---------- Data extracts ----------

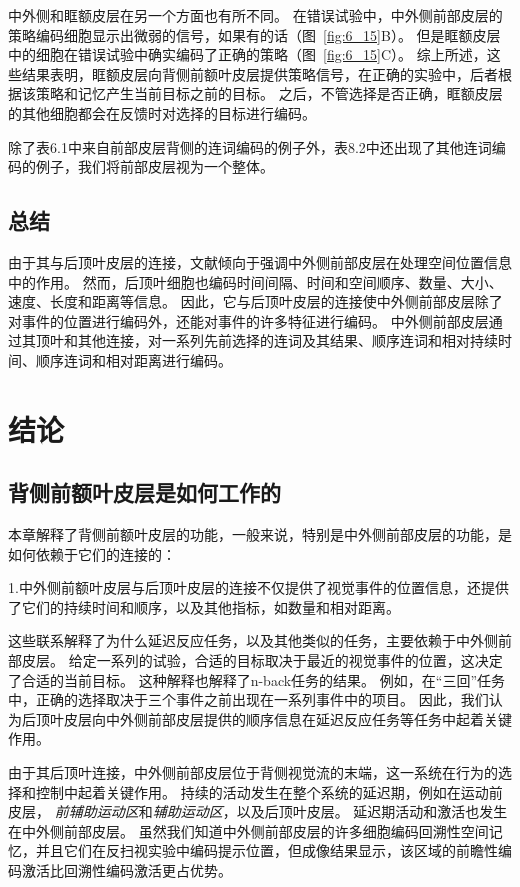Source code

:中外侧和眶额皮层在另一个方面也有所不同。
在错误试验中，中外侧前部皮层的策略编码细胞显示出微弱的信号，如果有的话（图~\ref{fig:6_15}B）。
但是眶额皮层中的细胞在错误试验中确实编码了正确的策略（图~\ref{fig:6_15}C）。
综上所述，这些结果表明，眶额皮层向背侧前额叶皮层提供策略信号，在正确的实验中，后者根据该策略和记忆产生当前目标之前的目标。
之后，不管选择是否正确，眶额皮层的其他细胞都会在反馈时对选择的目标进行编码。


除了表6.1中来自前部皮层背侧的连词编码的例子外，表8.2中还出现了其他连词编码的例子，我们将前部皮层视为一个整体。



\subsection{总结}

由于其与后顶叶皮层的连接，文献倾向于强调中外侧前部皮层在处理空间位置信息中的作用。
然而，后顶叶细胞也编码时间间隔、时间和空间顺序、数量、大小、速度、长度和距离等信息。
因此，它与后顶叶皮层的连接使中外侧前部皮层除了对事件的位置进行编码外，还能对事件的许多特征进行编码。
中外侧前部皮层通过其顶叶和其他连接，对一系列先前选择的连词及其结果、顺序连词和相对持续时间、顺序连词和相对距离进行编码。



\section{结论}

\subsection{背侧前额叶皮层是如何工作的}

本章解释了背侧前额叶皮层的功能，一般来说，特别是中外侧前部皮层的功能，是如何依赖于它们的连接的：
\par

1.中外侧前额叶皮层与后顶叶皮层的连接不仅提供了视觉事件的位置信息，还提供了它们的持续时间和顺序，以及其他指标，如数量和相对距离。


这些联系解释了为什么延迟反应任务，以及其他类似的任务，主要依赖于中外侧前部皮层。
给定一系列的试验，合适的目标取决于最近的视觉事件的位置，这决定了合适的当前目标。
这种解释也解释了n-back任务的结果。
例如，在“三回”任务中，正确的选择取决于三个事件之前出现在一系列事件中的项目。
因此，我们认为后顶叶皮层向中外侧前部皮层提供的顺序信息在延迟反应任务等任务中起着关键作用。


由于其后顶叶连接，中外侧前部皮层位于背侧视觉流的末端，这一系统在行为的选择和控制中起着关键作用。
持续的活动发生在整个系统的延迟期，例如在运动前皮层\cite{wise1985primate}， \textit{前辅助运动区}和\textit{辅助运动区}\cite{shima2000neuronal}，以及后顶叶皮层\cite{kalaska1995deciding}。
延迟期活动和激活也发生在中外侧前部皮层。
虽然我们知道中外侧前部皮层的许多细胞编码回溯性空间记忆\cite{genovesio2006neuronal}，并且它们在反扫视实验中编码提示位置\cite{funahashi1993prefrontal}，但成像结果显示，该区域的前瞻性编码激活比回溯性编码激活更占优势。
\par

----------

■ **Task statement**: While leaving pictures out, reproduce exactly the lines from the beginning of the listing above through the line containing "延迟期活动和激活也发生在中外侧前部皮层。", both ends included.

■ **Answer to the exercise**:
Source code

:中外侧和眶额皮层在另一个方面也有所不同。
在错误试验中，中外侧前部皮层的策略编码细胞显示出微弱的信号，如果有的话（图~\ref{fig:6_15}B）。
但是眶额皮层中的细胞在错误试验中确实编码了正确的策略（图~\ref{fig:6_15}C）。
综上所述，这些结果表明，眶额皮层向背侧前额叶皮层提供策略信号，在正确的实验中，后者根据该策略和记忆产生当前目标之前的目标。
之后，不管选择是否正确，眶额皮层的其他细胞都会在反馈时对选择的目标进行编码。


除了表6.1中来自前部皮层背侧的连词编码的例子外，表8.2中还出现了其他连词编码的例子，我们将前部皮层视为一个整体。



\subsection{总结}

由于其与后顶叶皮层的连接，文献倾向于强调中外侧前部皮层在处理空间位置信息中的作用。
然而，后顶叶细胞也编码时间间隔、时间和空间顺序、数量、大小、速度、长度和距离等信息。
因此，它与后顶叶皮层的连接使中外侧前部皮层除了对事件的位置进行编码外，还能对事件的许多特征进行编码。
中外侧前部皮层通过其顶叶和其他连接，对一系列先前选择的连词及其结果、顺序连词和相对持续时间、顺序连词和相对距离进行编码。



\section{结论}

\subsection{背侧前额叶皮层是如何工作的}

本章解释了背侧前额叶皮层的功能，一般来说，特别是中外侧前部皮层的功能，是如何依赖于它们的连接的：
\par

1.中外侧前额叶皮层与后顶叶皮层的连接不仅提供了视觉事件的位置信息，还提供了它们的持续时间和顺序，以及其他指标，如数量和相对距离。


这些联系解释了为什么延迟反应任务，以及其他类似的任务，主要依赖于中外侧前部皮层。
给定一系列的试验，合适的目标取决于最近的视觉事件的位置，这决定了合适的当前目标。
这种解释也解释了n-back任务的结果。
例如，在“三回”任务中，正确的选择取决于三个事件之前出现在一系列事件中的项目。
因此，我们认为后顶叶皮层向中外侧前部皮层提供的顺序信息在延迟反应任务等任务中起着关键作用。


由于其后顶叶连接，中外侧前部皮层位于背侧视觉流的末端，这一系统在行为的选择和控制中起着关键作用。
持续的活动发生在整个系统的延迟期，例如在运动前皮层\cite{wise1985primate}， \textit{前辅助运动区}和\textit{辅助运动区}\cite{shima2000neuronal}，以及后顶叶皮层\cite{kalaska1995deciding}。
延迟期活动和激活也发生在中外侧前部皮层。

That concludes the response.